- 9.5 Fictitious Cross-Play: Learning Global Nash Equilibrium in Mixed Cooperative-Competitive Games
- Authors: Zelai Xu, Yancheng Liang, Chao Yu, Yu Wang, Yi Wu
- Reason: This paper provides a novel algorithm for competitive games that includes a new framework for Nash equilibrium learning, which holds significant implications in multi-agent reinforcement settings for mixed cooperative-competitive games.
- 9.4 RUSOpt: Robotic UltraSound Probe Normalization with Bayesian Optimization for In-plane and Out-plane Scanning
- Authors: Deepak Raina, Abhishek Mathur, Richard M. Voyles, Juan Wachs, SH Chandrashekhara, Subir Kumar Saha
- Reason: This paper introduces a method to improve the orientation of robotic ultrasound probes to enhance the quality of image acquisition, which is highly significant in medical robotics field.
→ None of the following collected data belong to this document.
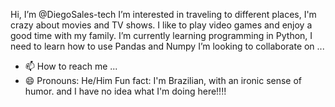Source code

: Hi, I’m @DiegoSales-tech
I’m interested in traveling to different places, I'm crazy about movies and TV shows. I like to play video games and enjoy a good time with my family.
I’m currently learning programming in Python, I need to learn how to use Pandas and Numpy
I’m looking to collaborate on ...
- 📫 How to reach me ...
- 😄 Pronouns: He/Him
Fun fact: I'm Brazilian, with an ironic sense of humor. and I have no idea what I'm doing here!!!!

<!---
DiegoSales-tech/DiegoSales-tech is a ✨ special ✨ repository because its `README.md` (this file) appears on your GitHub profile.
You can click the Preview link to take a look at your changes.
--->
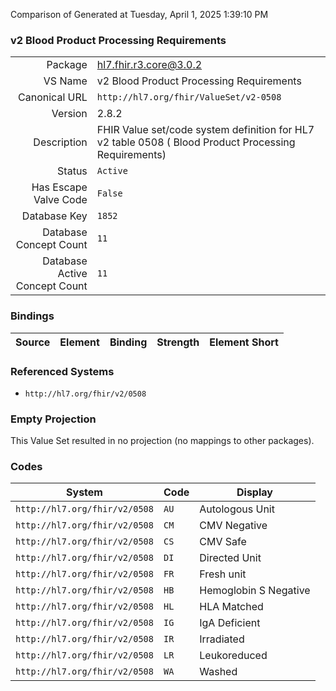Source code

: Comparison of 
Generated at Tuesday, April 1, 2025 1:39:10 PM

### v2 Blood Product Processing Requirements

|      |     |
| ---: | --- |
| Package | hl7.fhir.r3.core@3.0.2 |
| VS Name | v2 Blood Product Processing Requirements |
| Canonical URL | `http://hl7.org/fhir/ValueSet/v2-0508` |
| Version | 2.8.2 |
| Description | FHIR Value set/code system definition for HL7 v2 table 0508 ( Blood Product Processing Requirements) |
| Status | `Active` |
| Has Escape Valve Code | `False` |
| Database Key | `1852` |
| Database Concept Count | `11` |
| Database Active Concept Count | `11` |
### Bindings

| Source | Element | Binding | Strength | Element Short |
| ------ | ------- | ------- | -------- | ------------- |

### Referenced Systems

* `http://hl7.org/fhir/v2/0508`
### Empty Projection

This Value Set resulted in no projection (no mappings to other packages).

### Codes

| System | Code | Display |
| ------ | ---- | ------- |
| `http://hl7.org/fhir/v2/0508` | `AU` | Autologous Unit |
| `http://hl7.org/fhir/v2/0508` | `CM` | CMV Negative |
| `http://hl7.org/fhir/v2/0508` | `CS` | CMV Safe |
| `http://hl7.org/fhir/v2/0508` | `DI` | Directed Unit |
| `http://hl7.org/fhir/v2/0508` | `FR` | Fresh unit |
| `http://hl7.org/fhir/v2/0508` | `HB` | Hemoglobin S Negative |
| `http://hl7.org/fhir/v2/0508` | `HL` | HLA Matched |
| `http://hl7.org/fhir/v2/0508` | `IG` | IgA Deficient |
| `http://hl7.org/fhir/v2/0508` | `IR` | Irradiated |
| `http://hl7.org/fhir/v2/0508` | `LR` | Leukoreduced |
| `http://hl7.org/fhir/v2/0508` | `WA` | Washed |

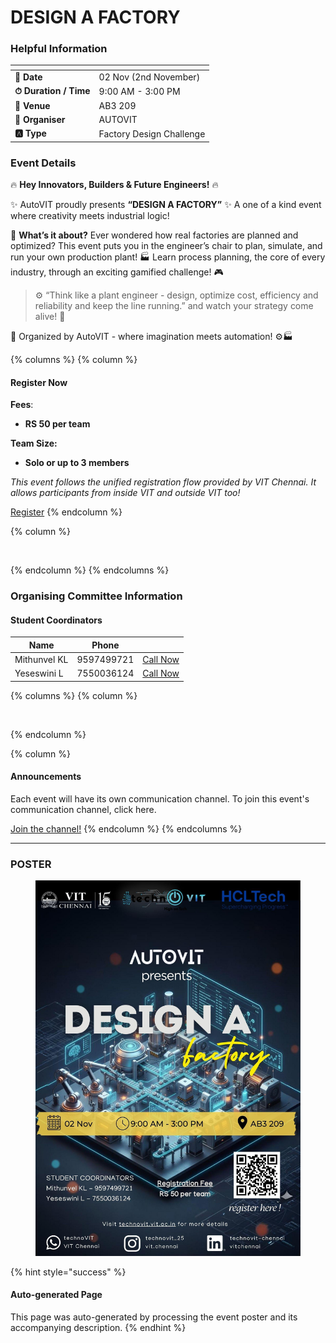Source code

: # DESIGN A FACTORY



### Helpful Information

<table data-view="cards"><thead><tr><th></th><th></th></tr></thead><tbody><tr><td><strong>📅 Date</strong></td><td>02 Nov (2nd November)</td></tr><tr><td><strong>⏱ Duration / Time</strong></td><td>9:00 AM - 3:00 PM</td></tr><tr><td><strong>📍 Venue</strong></td><td>AB3 209</td></tr><tr><td><strong>👤 Organiser</strong></td><td>AUTOVIT</td></tr><tr><td><strong>🅰️ Type</strong></td><td>Factory Design Challenge</td></tr></tbody></table>

### Event Details

🔥 **Hey Innovators, Builders & Future Engineers!** 🔥

✨ AutoVIT proudly presents **“DESIGN A FACTORY”** ✨ A one of a kind event where creativity meets industrial logic!

🎯 **What’s it about?** Ever wondered how real factories are planned and optimized? This event puts you in the engineer’s chair to plan, simulate, and run your own production plant! 🏭 Learn process planning, the core of every industry, through an exciting gamified challenge! 🎮

> ⚙️ “Think like a plant engineer - design, optimize cost, efficiency and reliability and keep the line running.” and watch your strategy come alive! 🚀

🌟 Organized by AutoVIT - where imagination meets automation! ⚙️🏭

{% columns %}
{% column %}
#### Register Now

**Fees**:

* **RS 50 per team**

**Team Size:**

* **Solo or up to 3 members**

_This event follows the unified registration flow provided by VIT Chennai. It allows participants from inside VIT and outside VIT too!_

<a href="https://chennaievents.vit.ac.in/technovit/" class="button primary" data-icon="rocket-launch">Register</a>
{% endcolumn %}

{% column %}
<figure><img src="https://images.unsplash.com/photo-1607000975574-0b425df6975a?crop=entropy&#x26;cs=srgb&#x26;fm=jpg&#x26;ixid=M3wxOTcwMjR8MHwxfHNlYXJjaHw3fHxyZWdpc3RlcnxlbnwwfHx8fDE3NjEyNDU2MDF8MA&#x26;ixlib=rb-4.1.0&#x26;q=85" alt=""><figcaption></figcaption></figure>
{% endcolumn %}
{% endcolumns %}

### Organising Committee Information

#### Student Coordinators

<table data-card-size="large" data-view="cards"><thead><tr><th>Name</th><th>Phone</th><th></th></tr></thead><tbody><tr><td>Mithunvel KL</td><td>9597499721</td><td><a href="tel:9597499721" class="button secondary">Call Now</a></td></tr><tr><td>Yeseswini L</td><td>7550036124</td><td><a href="tel:7550036124" class="button secondary">Call Now</a></td></tr></tbody></table>

{% columns %}
{% column %}
<figure><img src="https://images.unsplash.com/photo-1650897877751-4446f52a0cb3?crop=entropy&#x26;cs=srgb&#x26;fm=jpg&#x26;ixid=M3wxOTcwMjR8MHwxfHNlYXJjaHw2fHxhbm5vdW5jZW1lbnR8ZW58MHx8fHwxNzYxMjQ2MzUxfDA&#x26;ixlib=rb-4.1.0&#x26;q=85" alt=""><figcaption></figcaption></figure>
{% endcolumn %}

{% column %}
#### Announcements

Each event will have its own communication channel. To join this event's communication channel, click here.

<a href="https://chat.whatsapp.com/Hi54gd6taVM7V7r6GFrxMQ?mode=wwt" class="button primary" data-icon="bullhorn">Join the channel!</a>
{% endcolumn %}
{% endcolumns %}

***

### POSTER

<figure><img src="../../.gitbook/assets/image (10) (1).png" alt=""><figcaption></figcaption></figure>

{% hint style="success" %}
#### Auto-generated Page

This page was auto-generated by processing the event poster and its accompanying description.
{% endhint %}
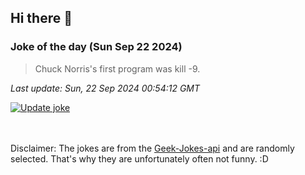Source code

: ## Hi there 👋

### Joke of the day (Sun Sep 22 2024)
<!-- joke -->
>Chuck Norris's first program was kill -9.
<!-- /joke -->

*Last update: Sun, 22 Sep 2024 00:54:12 GMT*

[![Update joke](https://github.com/nclskfm/nclskfm/actions/workflows/joke.yml/badge.svg)](https://github.com/nclskfm/nclskfm/actions/workflows/joke.yml)

<br><br>
Disclaimer: The jokes are from the [Geek-Jokes-api](https://github.com/sameerkumar18/geek-joke-api) and are randomly selected. That's why they are unfortunately often not funny. :D
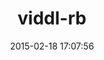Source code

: ---
layout: post
title:  "viddl-rb"
repo:   "rb2k/viddl-rb"
date:   2015-02-18 17:07:56
gemurl: https://github.com/rb2k/viddl-rb
---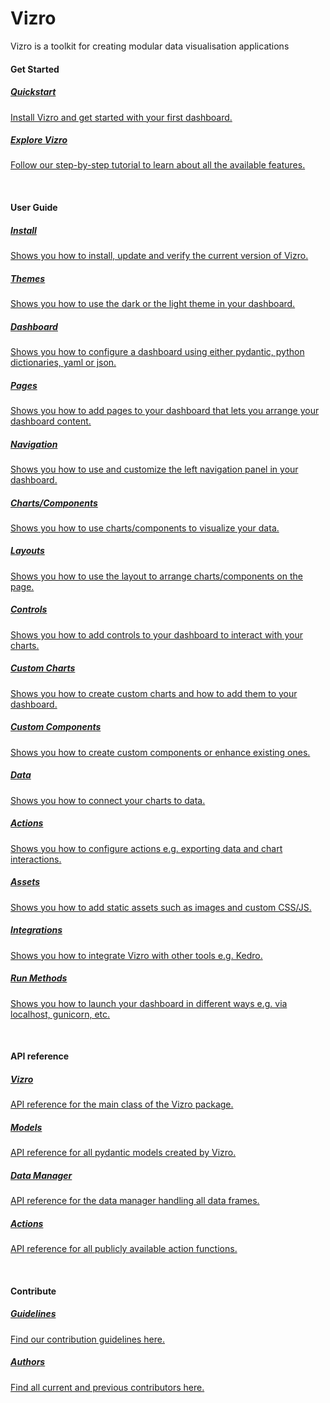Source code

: # Vizro

Vizro is a toolkit for creating modular data visualisation applications

#### Get Started
<div class="card-section-wrapper" style="display: block;">
<div class="responsive-grid">
<a class="card-wrapper" href="/vizro/pages/tutorials/first_dashboard/">
  <div class="card">
    <div class="card-content">
      <h5>Quickstart</h5>
      <p>
        Install Vizro and get started with your first dashboard.
      </p>
    </div>
  </div>
</a>

<a class="card-wrapper" href="/vizro/pages/tutorials/explore_components/">
  <div class="card">
    <div class="card-content">
      <h5>Explore Vizro</h5>
      <p>
        Follow our step-by-step tutorial to learn about all the available features.
      </p>
    </div>
  </div>
</a>

</div>
</div>
<br>

#### User Guide
<div class="card-section-wrapper" style="display: block;">
<div class="responsive-grid">
<a class="card-wrapper" href="/vizro/pages/user_guides/install/">
  <div class="card">
    <div class="card-content">
      <h5>Install</h5>
      <p>
        Shows you how to install, update and verify the current version of Vizro.
      </p>
    </div>
  </div>
</a>

<a class="card-wrapper" href="/vizro/pages/user_guides/themes/">
  <div class="card">
    <div class="card-content">
      <h5>Themes</h5>
      <p>
        Shows you how to use the dark or the light theme in your dashboard.
      </p>
    </div>
  </div>
</a>

<a class="card-wrapper" href="/vizro/pages/user_guides/dashboard/">
  <div class="card">
    <div class="card-content">
      <h5>Dashboard</h5>
      <p>
        Shows you how to configure a dashboard using either pydantic, python dictionaries, yaml or json.
      </p>
    </div>
  </div>
</a>

<a class="card-wrapper" href="/vizro/pages/user_guides/pages/">
  <div class="card">
    <div class="card-content">
      <h5>Pages</h5>
      <p>
        Shows you how to add pages to your dashboard that lets you arrange your dashboard content.
      </p>
    </div>
  </div>
</a>

<a class="card-wrapper" href="/vizro/pages/user_guides/navigation/">
  <div class="card">
    <div class="card-content">
      <h5>Navigation</h5>
      <p>
        Shows you how to use and customize the left navigation panel in your dashboard.
      </p>
    </div>
  </div>
</a>


<a class="card-wrapper" href="/vizro/pages/user_guides/components/">
  <div class="card">
    <div class="card-content">
      <h5>Charts/Components</h5>
      <p>
        Shows you how to use charts/components to visualize your data.
      </p>
    </div>
  </div>
</a>

<a class="card-wrapper" href="/vizro/pages/user_guides/layouts/">
  <div class="card">
    <div class="card-content">
      <h5>Layouts</h5>
      <p>
        Shows you how to use the layout to arrange charts/components on the page.
      </p>
    </div>
  </div>
</a>

<a class="card-wrapper" href="/vizro/pages/user_guides/control/">
  <div class="card">
    <div class="card-content">
      <h5>Controls</h5>
      <p>
        Shows you how to add controls to your dashboard to interact with your charts.
      </p>
    </div>
  </div>
</a>

<a class="card-wrapper" href="/vizro/pages/user_guides/custom_charts/">
  <div class="card">
    <div class="card-content">
      <h5>Custom Charts</h5>
      <p>
        Shows you how to create custom charts and how to add them to your dashboard.
      </p>
    </div>
  </div>
</a>

<a class="card-wrapper" href="/vizro/pages/user_guides/custom_components/">
  <div class="card">
    <div class="card-content">
      <h5>Custom Components</h5>
      <p>
        Shows you how to create custom components or enhance existing ones.
      </p>
    </div>
  </div>
</a>

<a class="card-wrapper" href="/vizro/pages/user_guides/data/">
  <div class="card">
    <div class="card-content">
      <h5>Data</h5>
      <p>
        Shows you how to connect your charts to data.
      </p>
    </div>
  </div>
</a>

<a class="card-wrapper" href="/vizro/pages/user_guides/actions/">
  <div class="card">
    <div class="card-content">
      <h5>Actions</h5>
      <p>
        Shows you how to configure actions e.g. exporting data and chart interactions.
      </p>
    </div>
  </div>
</a>

<a class="card-wrapper" href="/vizro/pages/user_guides/assets/">
  <div class="card">
    <div class="card-content">
      <h5>Assets</h5>
      <p>
        Shows you how to add static assets such as images and custom CSS/JS.
    </div>
  </div>
</a>

<a class="card-wrapper" href="/vizro/pages/user_guides/integration/">
  <div class="card">
    <div class="card-content">
      <h5>Integrations</h5>
      <p>
        Shows you how to integrate Vizro with other tools e.g. Kedro.
      </p>
    </div>
  </div>
</a>

<a class="card-wrapper" href="/vizro/pages/user_guides/run/">
  <div class="card">
    <div class="card-content">
      <h5>Run Methods</h5>
      <p>
        Shows you how to launch your dashboard in different ways e.g. via localhost, gunicorn, etc.
      </p>
    </div>
  </div>
</a>
</div>
</div>
<br>

#### API reference
<div class="card-section-wrapper" style="display: block;">
<div class="responsive-grid">
<a class="card-wrapper" href="/vizro/pages/API_reference/vizro/">
  <div class="card">
    <div class="card-content">
      <h5>Vizro</h5>
      <p>
        API reference for the main class of the Vizro package.
      </p>
    </div>
  </div>
</a>

<a class="card-wrapper" href="/vizro/pages/API_reference/models/">
  <div class="card">
    <div class="card-content">
      <h5>Models</h5>
      <p>
        API reference for all pydantic models created by Vizro.
      </p>
    </div>
  </div>
</a>


<a class="card-wrapper" href="/vizro/pages/API_reference/manager/">
  <div class="card">
    <div class="card-content">
      <h5>Data Manager</h5>
      <p>
        API reference for the data manager handling all data frames.
      </p>
    </div>
  </div>
</a>


<a class="card-wrapper" href="/vizro/pages/API_reference/actions/">
  <div class="card">
    <div class="card-content">
      <h5>Actions</h5>
      <p>
        API reference for all publicly available action functions.
      </p>
    </div>
  </div>
</a>

</div>
</div>
<br>

#### Contribute
<div class="card-section-wrapper" style="display: block;">
<div class="responsive-grid">
<a class="card-wrapper" href="/vizro/pages/development/contributing/">
  <div class="card">
    <div class="card-content">
      <h5>Guidelines</h5>
      <p>
        Find our contribution guidelines here.
      </p>
    </div>
  </div>
</a>

<a class="card-wrapper" href="/vizro/pages/development/authors/">
  <div class="card">
    <div class="card-content">
      <h5>Authors</h5>
      <p>
        Find all current and previous contributors here.
      </p>
    </div>
  </div>
</a>

</div>
</div>
<br>
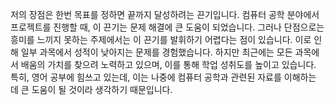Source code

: 저의 장점은 한번 목표를 정하면 끝까지 달성하려는 끈기입니다. 
컴퓨터 공학 분야에서 프로젝트를 진행할 때, 
이 끈기는 문제 해결에 큰 도움이 되었습니다. 
그러나 단점으로는 흥미를 느끼지 못하는 주제에서는
 이 끈기를 발휘하기 어렵다는 점이 있습니다. 
이로 인해 일부 과목에서 성적이 낮아지는 문제를 경험했습니다. 
하지만 최근에는 모든 과목에서 배움의 가치를 찾으려 노력하고 있으며, 
이를 통해 학업 성취도를 높이고 있습니다. 
특히, 영어 공부에 힘쓰고 있는데, 
이는 나중에 컴퓨터 공학과 관련된 자료를 이해하는 데 
큰 도움이 될 것이라 생각하기 때문입니다.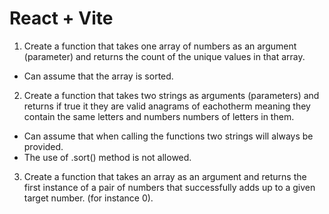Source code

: # React + Vite
1. Create a function that takes one array of numbers as an argument (parameter) and returns the count of the unique values in that array.
  - Can assume that the array is sorted.
2. Create a function that takes two strings as arguments (parameters) and returns if true it they are valid anagrams of eachotherm meaning they contain the same letters and numbers numbers of letters in them.
  - Can assume that when calling the functions two strings will always be provided.
  - The use of .sort() method is not allowed.
3. Create a function that takes an array as an argument and returns the first instance of a pair of numbers that successfully adds up to a given target number. (for instance 0).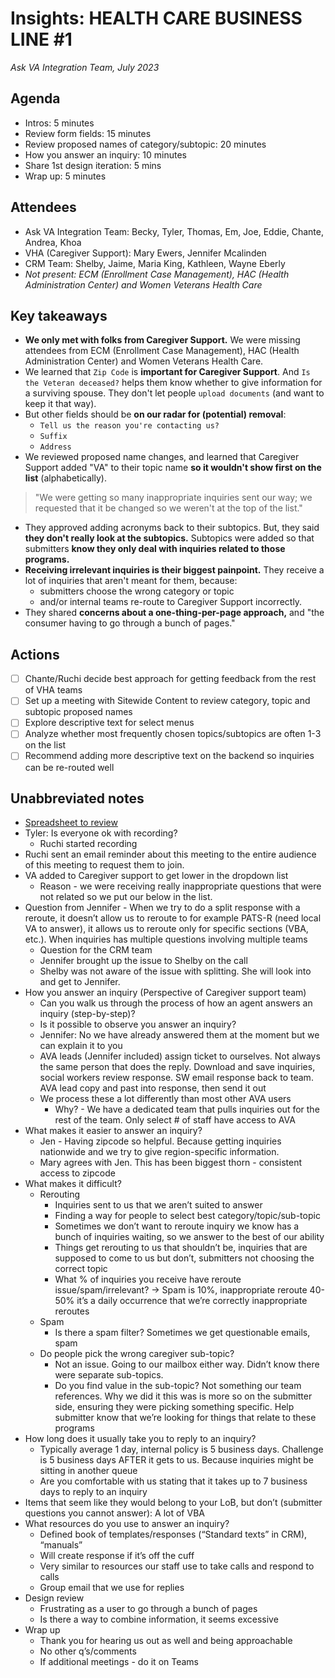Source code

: # Insights: HEALTH CARE BUSINESS LINE #1
*Ask VA Integration Team, July 2023*

## Agenda

- Intros: 5 minutes
- Review form fields: 15 minutes
- Review proposed names of category/subtopic: 20 minutes
- How you answer an inquiry: 10 minutes
- Share 1st design iteration: 5 mins
- Wrap up: 5 minutes

## Attendees

- Ask VA Integration Team: Becky, Tyler, Thomas, Em, Joe, Eddie, Chante, Andrea, Khoa
- VHA (Caregiver Support): Mary Ewers, Jennifer Mcalinden
- CRM Team: Shelby, Jaime, Maria King, Kathleen, Wayne Eberly
- *Not present: ECM (Enrollment Case Management), HAC (Health Administration Center) and Women Veterans Health Care*

## Key takeaways

- **We only met with folks from Caregiver Support.** We were missing attendees from ECM (Enrollment Case Management), HAC (Health Administration Center) and Women Veterans Health Care.
- We learned that `Zip Code` is **important for Caregiver Support**. And `Is the Veteran deceased?` helps them know whether to give information for a surviving spouse. They don't let people `upload documents` (and want to keep it that way).
- But other fields should be **on our radar for (potential) removal**:
    - `Tell us the reason you're contacting us?`
    - `Suffix`
    - `Address`
- We reviewed proposed name changes, and learned that Caregiver Support added "VA" to their topic name **so it wouldn't show first on the list** (alphabetically).
> "We were getting so many inappropriate inquiries sent our way; we requested that it be changed so we weren't at the top of the list."
- They approved adding acronyms back to their subtopics. But, they said **they don't really look at the subtopics.** Subtopics were added so that submitters **know they only deal with inquiries related to those programs.**
- **Receiving irrelevant inquiries is their biggest painpoint.** They receive a lot of inquiries that aren't meant for them, because:
    - submitters choose the wrong category or topic
    - and/or internal teams re-route to Caregiver Support incorrectly.
- They shared **concerns about a one-thing-per-page approach,** and "the consumer having to go through a bunch of pages." 

## Actions

- [ ] Chante/Ruchi decide best approach for getting feedback from the rest of VHA teams
- [ ] Set up a meeting with Sitewide Content to review category, topic and subtopic proposed names
- [ ] Explore descriptive text for select menus
- [ ] Analyze whether most frequently chosen topics/subtopics are often 1-3 on the list
- [ ] Recommend adding more descriptive text on the backend so inquiries can be re-routed well

## Unabbreviated notes

- [Spreadsheet to review](https://docs.google.com/spreadsheets/d/1zaSB4xrnUbW7c75_nvmkU-_R09jb2O4zpNhmWel1U9I/edit#gid=296052415)
- Tyler: Is everyone ok with recording?
  - Ruchi started recording
- Ruchi sent an email reminder about this meeting to the entire audience of this meeting to request them to join.
- VA added to Caregiver support to get lower in the dropdown list
  - Reason - we were receiving really inappropriate questions that were not related so we put our below in the list.
- Question from Jennifer - When we try to do a split response with a reroute, it doesn’t allow us to reroute to for example PATS-R (need local VA to answer), it allows us to reroute only for specific sections (VBA, etc.). When inquiries has multiple questions involving multiple teams
  - Question for the CRM team
  - Jennifer brought up the issue to Shelby on the call
  - Shelby was not aware of the issue with splitting. She will look into and get to Jennifer.
- How you answer an inquiry (Perspective of Caregiver support team)
  - Can you walk us through the process of how an agent answers an inquiry (step-by-step)?
  - Is it possible to observe you answer an inquiry?
  - Jennifer: No we have already answered them at the moment but we can explain it to you
  - AVA leads (Jennifer included) assign ticket to ourselves. Not always the same person that does the reply. Download and save inquiries, social workers review response. SW email response back to team. AVA lead copy and past into response, then send it out
  - We process these a lot differently than most other AVA users
    - Why? - We have a dedicated team that pulls inquiries out for the rest of the team. Only select # of staff have access to AVA
- What makes it easier to answer an inquiry?
  - Jen - Having zipcode so helpful. Because getting inquiries nationwide and we try to give region-specific information. 
  - Mary agrees with Jen. This has been biggest thorn - consistent access to zipcode
- What makes it difficult?
  - Rerouting
    - Inquiries sent to us that we aren’t suited to answer
    - Finding a way for people to select best category/topic/sub-topic
    - Sometimes we don’t want to reroute inquiry we know has a bunch of inquiries waiting, so we answer to the best of our ability
    - Things get rerouting to us that shouldn’t be, inquiries that are supposed to come to us but don’t, submitters not choosing the correct topic
    - What % of inquiries you receive have reroute issue/spam/irrelevant? -> Spam is 10%, inappropriate reroute 40-50% it’s a daily occurrence that we’re correctly inappropriate reroutes
  - Spam
    - Is there a spam filter? Sometimes we get questionable emails, spam
  - Do people pick the wrong caregiver sub-topic?
    - Not an issue. Going to our mailbox either way. Didn’t know there were separate sub-topics.
    - Do you find value in the sub-topic? Not something our team references. Why we did it this was is more so on the submitter side, ensuring they were picking something specific. Help submitter know that we’re looking for things that relate to these programs
- How long does it usually take you to reply to an inquiry?
  - Typically average 1 day, internal policy is 5 business days. Challenge is 5 business days AFTER it gets to us. Because inquiries might be sitting in another queue
  - Are you comfortable with us stating that it takes up to 7 business days to reply to an inquiry
- Items that seem like they would belong to your LoB, but don’t (submitter questions you cannot answer): A lot of VBA
- What resources do you use to answer an inquiry?
  - Defined book of templates/responses (“Standard texts” in CRM), “manuals”
  - Will create response if it’s off the cuff
  - Very similar to resources our staff use to take calls and respond to calls
  - Group email that we use for replies
- Design review
  - Frustrating as a user to go through a bunch of pages
  - Is there a way to combine information, it seems excessive
- Wrap up
  - Thank you for hearing us out as well and being approachable
  - No other q’s/comments
  - If additional meetings - do it on Teams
- 9.3 Safe Exploration in Reinforcement Learning: A Generalized Formulation and Algorithms
- Authors: Akifumi Wachi, Wataru Hashimoto, Xun Shen, Kazumune Hashimoto
- Reason: This paper focuses on a critical issue in real-world RL applications - safe exploration. It addresses this through a generalized formulation and proposes a meta-algorithm for safe exploration while optimizing the policy, supported by test cases and comparisons to existing algorithms. This paper could have a significant impact considering the wide application of RL and the importance of safety.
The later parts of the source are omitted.